Les gendarmes entendent toutefois tous les membres de la famille Villemin, et récupèrent les trois lettres anonymes du corbeau datées du printemps 1983 ainsi que les enregistrements des voix inconnues. Ils passent tous les témoins à la dictée, main droite, main gauche, puis les enregistrent pour les comparer. Les graphologues se succèdent. Ils ont recours à un psychologue pour qui « le corbeau a besoin de voir les effets immédiats de sa nuisance » et réside sûrement à Aumontzey, comme les grands-parents. Selon le gendarme Étienne Sesmat, « on arrive sur Bernard Laroche par hasard, parce qu’il habite Aumontzey et présente un profil intéressant ». Il entretient en effet des relations de « frère de lait » avec son cousin germain Michel Villemin, frère de Jean-Marie, qui se sent sur la touche : « À nos yeux, le parcours professionnel et personnel de Laroche, plus laborieux que celui de Jean-Marie Villemin, peut justifier une jalousie. »
Marie-Ange et Bernard Laroche sont placés en garde à vue pendant vingt-quatre heures, sans succès. Les enquêteurs réinterrogent Murielle Bolle, 15 ans, la jeune belle-sœur rousse de Laroche, qui avait prétendu être rentrée par le bus scolaire le 16 octobre et se voit prise en flagrant délit de mensonges. Alors, Murielle Bolle craque le 2 novembre : « Elle avoue que Bernard Laroche l’attendait à la sortie du collège avec son fils Sébastien, et qu’il l’a fait monter à l’avant, rapporte le gendarme Sesmat. Il a roulé jusqu’à Lépanges-sur-Vologne, l’a laissée seule un moment puis est revenu avec un petit garçon coiffé d’un bonnet qu’il a mis à l’arrière. Il s’est arrêté ensuite dans le centre, puis après dans un autre village. Là, il a emmené l’enfant puis il est revenu seul. Murielle Bolle a reconnu le lendemain qu’il s’agissait de Grégory en voyant sa photo dans le journal. »
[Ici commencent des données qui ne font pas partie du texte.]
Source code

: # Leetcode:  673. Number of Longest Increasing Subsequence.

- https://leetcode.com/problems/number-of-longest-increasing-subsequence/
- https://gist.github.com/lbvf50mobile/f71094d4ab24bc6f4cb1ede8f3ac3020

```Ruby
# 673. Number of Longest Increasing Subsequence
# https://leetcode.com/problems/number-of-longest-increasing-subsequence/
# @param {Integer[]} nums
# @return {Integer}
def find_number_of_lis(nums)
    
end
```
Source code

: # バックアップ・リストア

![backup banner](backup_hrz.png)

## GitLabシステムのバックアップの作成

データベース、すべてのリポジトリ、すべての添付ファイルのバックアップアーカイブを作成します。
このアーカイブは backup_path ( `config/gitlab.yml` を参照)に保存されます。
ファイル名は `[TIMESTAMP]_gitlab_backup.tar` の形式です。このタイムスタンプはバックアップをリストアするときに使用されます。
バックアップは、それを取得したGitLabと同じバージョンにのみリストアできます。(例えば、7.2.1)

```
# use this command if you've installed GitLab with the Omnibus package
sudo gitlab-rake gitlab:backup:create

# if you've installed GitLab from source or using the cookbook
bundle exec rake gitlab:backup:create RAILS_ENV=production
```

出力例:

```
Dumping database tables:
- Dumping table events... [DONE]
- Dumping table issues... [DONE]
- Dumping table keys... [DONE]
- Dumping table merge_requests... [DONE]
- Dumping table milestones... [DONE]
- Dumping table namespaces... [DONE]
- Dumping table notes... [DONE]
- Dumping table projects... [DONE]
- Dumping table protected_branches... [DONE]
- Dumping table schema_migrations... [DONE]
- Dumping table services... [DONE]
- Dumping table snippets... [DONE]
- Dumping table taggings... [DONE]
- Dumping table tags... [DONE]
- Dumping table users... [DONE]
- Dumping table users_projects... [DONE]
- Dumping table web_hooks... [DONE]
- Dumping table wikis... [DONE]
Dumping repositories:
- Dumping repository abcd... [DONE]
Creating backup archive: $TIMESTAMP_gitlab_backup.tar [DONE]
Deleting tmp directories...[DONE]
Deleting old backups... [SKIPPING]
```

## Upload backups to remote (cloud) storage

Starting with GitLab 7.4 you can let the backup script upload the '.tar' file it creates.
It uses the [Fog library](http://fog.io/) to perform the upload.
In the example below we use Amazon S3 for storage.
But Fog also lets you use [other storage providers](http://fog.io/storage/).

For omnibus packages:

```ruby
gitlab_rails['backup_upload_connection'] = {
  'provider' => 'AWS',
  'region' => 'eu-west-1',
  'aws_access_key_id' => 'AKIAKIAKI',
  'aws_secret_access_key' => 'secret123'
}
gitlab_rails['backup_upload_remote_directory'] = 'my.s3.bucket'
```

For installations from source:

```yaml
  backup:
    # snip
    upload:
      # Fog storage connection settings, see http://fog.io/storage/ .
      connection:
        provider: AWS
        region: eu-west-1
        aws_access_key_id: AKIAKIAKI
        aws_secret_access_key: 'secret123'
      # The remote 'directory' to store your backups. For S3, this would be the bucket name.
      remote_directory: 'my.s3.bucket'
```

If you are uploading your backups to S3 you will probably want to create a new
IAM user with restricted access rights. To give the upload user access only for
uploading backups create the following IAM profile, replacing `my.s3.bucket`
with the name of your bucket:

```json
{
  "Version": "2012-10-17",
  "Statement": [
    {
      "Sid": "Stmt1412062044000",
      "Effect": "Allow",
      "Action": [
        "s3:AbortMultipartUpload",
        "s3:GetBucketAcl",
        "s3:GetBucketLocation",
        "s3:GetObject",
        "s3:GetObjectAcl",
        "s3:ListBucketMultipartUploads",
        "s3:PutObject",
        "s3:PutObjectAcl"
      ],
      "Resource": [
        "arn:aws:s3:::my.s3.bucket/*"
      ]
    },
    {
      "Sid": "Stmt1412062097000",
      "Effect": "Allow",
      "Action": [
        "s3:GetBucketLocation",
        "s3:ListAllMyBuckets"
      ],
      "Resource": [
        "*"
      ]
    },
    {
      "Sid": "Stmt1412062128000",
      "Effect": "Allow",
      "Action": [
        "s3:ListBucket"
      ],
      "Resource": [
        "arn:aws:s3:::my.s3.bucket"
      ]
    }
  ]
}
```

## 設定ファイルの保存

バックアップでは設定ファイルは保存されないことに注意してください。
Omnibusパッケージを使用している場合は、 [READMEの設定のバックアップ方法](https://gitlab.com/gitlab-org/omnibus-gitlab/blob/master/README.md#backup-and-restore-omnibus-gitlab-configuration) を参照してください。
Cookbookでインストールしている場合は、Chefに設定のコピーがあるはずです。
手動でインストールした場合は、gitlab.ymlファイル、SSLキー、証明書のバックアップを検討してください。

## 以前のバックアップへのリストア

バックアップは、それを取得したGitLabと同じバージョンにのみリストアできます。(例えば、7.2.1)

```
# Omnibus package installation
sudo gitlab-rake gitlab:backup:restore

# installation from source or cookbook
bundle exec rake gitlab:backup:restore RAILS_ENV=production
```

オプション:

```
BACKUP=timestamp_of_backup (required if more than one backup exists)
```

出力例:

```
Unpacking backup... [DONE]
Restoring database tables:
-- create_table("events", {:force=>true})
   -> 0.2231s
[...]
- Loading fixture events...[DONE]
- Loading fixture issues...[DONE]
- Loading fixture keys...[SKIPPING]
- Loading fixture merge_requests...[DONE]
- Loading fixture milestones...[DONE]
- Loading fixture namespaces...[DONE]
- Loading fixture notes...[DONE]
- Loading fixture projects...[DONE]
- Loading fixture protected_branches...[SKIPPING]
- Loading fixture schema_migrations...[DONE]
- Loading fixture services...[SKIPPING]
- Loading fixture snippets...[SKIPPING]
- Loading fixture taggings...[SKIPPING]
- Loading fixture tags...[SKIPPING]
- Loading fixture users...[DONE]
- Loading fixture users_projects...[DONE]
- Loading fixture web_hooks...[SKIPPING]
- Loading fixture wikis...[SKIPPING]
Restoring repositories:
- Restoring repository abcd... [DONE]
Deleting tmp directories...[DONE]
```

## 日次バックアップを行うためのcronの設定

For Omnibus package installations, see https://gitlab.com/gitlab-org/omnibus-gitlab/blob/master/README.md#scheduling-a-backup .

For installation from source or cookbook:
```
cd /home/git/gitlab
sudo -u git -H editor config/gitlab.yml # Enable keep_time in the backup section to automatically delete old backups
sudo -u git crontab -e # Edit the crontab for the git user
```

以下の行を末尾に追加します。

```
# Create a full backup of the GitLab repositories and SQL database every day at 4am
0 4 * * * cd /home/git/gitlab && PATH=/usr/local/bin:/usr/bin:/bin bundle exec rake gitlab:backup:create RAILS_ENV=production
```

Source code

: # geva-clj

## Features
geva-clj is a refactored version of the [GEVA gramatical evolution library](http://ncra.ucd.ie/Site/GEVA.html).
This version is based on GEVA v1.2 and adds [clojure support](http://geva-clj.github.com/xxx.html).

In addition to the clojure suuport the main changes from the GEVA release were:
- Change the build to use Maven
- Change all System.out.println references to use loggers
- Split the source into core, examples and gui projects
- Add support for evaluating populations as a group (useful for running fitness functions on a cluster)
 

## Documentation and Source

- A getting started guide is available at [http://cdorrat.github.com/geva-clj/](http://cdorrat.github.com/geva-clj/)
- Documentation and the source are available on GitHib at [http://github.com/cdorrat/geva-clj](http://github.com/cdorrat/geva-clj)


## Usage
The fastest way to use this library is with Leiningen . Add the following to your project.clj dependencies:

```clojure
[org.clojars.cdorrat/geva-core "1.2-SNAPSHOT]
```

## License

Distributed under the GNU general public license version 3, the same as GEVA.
Plutôt que de mettre la gamine de 15 ans au secret, quitte à l’inculper pour non-dénonciation de crime, le juge Lambert organise une conférence de presse et donne son nom.
Averti de ce « témoignage direct » et majeur, le juge Lambert ne daigne pas se déplacer à la gendarmerie car il part en week-end de la Toussaint. Par chance, le lundi, l’adolescente réitère ses aveux au juge, qui inculpe aussitôt Bernard Laroche et le place en détention. « Là, plutôt que de mettre la gamine de 15 ans au secret, quitte à l’inculper pour non-dénonciation de crime, le juge Lambert organise une conférence de presse et donne son nom », dénonce Sesmat. Murielle Bolle rentre chez elle, sans protection, et subit « les pressions de la famille Laroche ». Dès le lendemain, la témoin numéro 1 se rétracte devant les télévisions, les larmes aux yeux : « Je jure que mon beau-frère Bernard, il est innocent. »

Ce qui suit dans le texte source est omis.